Not because she didn’t know them, but because she didn’t like them. Because her craft was limited by them.
Understanding the grammar of reality
The night before this picture was taken I’d eaten a grocery-store box of sugar cookies. I ate a 1/4 to a half-gallon of ice cream at least twice a week. Through rising anxiety and bouts of depression, I easily justified it: someone running 60+ miles a week can eat what she wants and still keep up.
I was living a false reality: cutting corners, lying to myself and others, and believing all the while that I was at the mercy of my pitiful circumstance.

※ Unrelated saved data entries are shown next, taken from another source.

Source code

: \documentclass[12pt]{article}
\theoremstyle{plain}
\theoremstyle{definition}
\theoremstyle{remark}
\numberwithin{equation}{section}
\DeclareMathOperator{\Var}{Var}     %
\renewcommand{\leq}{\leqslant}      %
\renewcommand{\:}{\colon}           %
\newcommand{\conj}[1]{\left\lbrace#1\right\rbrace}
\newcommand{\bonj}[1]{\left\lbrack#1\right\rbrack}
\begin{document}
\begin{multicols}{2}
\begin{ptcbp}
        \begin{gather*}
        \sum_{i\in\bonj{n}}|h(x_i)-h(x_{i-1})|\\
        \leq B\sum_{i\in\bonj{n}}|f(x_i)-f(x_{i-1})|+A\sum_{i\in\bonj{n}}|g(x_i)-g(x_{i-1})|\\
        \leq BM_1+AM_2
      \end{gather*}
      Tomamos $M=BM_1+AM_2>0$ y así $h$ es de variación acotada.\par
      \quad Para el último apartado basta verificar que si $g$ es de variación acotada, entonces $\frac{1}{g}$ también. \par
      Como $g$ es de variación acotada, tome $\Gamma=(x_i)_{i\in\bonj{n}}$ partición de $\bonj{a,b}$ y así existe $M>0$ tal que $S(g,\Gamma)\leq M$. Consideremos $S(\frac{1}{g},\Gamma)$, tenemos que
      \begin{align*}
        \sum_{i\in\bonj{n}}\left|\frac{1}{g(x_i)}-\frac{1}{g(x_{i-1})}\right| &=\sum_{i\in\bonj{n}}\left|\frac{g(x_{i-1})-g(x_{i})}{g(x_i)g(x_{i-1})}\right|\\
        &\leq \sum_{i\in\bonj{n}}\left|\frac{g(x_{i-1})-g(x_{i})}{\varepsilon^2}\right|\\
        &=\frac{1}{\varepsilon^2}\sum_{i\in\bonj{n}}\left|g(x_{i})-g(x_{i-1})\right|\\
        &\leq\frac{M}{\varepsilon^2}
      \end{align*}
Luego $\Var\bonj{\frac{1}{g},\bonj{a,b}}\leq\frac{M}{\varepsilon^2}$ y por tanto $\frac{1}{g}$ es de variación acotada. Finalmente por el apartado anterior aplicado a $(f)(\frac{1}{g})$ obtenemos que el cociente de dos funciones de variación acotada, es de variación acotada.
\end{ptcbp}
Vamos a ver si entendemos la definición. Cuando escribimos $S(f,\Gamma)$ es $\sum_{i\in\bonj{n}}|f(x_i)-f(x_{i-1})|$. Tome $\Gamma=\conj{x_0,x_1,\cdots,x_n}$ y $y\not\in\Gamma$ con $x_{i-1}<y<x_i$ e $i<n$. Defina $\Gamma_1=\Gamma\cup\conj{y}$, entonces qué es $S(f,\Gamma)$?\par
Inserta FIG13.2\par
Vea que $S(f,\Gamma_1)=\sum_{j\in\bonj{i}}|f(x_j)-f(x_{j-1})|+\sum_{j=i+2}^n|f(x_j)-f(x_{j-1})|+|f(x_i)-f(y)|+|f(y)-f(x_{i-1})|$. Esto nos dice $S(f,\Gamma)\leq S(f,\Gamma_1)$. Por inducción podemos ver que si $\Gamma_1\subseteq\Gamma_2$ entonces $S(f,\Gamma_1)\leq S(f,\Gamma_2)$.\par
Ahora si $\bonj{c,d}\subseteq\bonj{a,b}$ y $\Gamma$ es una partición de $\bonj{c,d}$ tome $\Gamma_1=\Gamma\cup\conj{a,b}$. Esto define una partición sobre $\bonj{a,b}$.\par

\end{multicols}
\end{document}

As a college student, I had terrible grammar - still do. But I was also terrible at perceiving objective reality. I saw it through the muddied lenses of comfort, convenience, and pleasing other people.
I was the elementary student, putting commas anywhere I could, and using they’re when the correct word was their.
I didn’t (or wasn't willing to) understand the laws that dictated my reality, and I certainly didn't know how to influence them.
I was at the mercy of best guesses and copying anyone who seemed to be making sense - a dangerous prospect in the time of social media. I was also at the mercy of anyone I felt the inherent desire to please - a trait that seems to run rampant through the female species.
A Slap in the Face
In early 2020 my husband and I were reading Ray Dalio's, Principles, when we came to the chapter called, "Radical Transparency."
Momentarily inspired I dared to ask Mike, "Whats the one thing I need to work on?"
He breathed deeply, and asked if I really wanted it. Scared, but still riding the Dalio high, I said yes.
"You hide bad things from yourself and from me."
Like a tonne of bricks to the gut.
It hurt so badly and I knew it was right. I'd made the white lie my constant companion as a child, and I knew the lies I told these days - first to myself so I could justify telling them to everyone else - were not quite so white.
I committed to stopping the deception on the spot.
I don't want to give you the idea that I was some rotten person. Most of my lying revolved around eating poorly, and setting goals I knew would appease other people without ever intending to realize them.
This slap in the face was the biggest lesson in 'grammar' yet, and the most difficult emotional work I've done to date.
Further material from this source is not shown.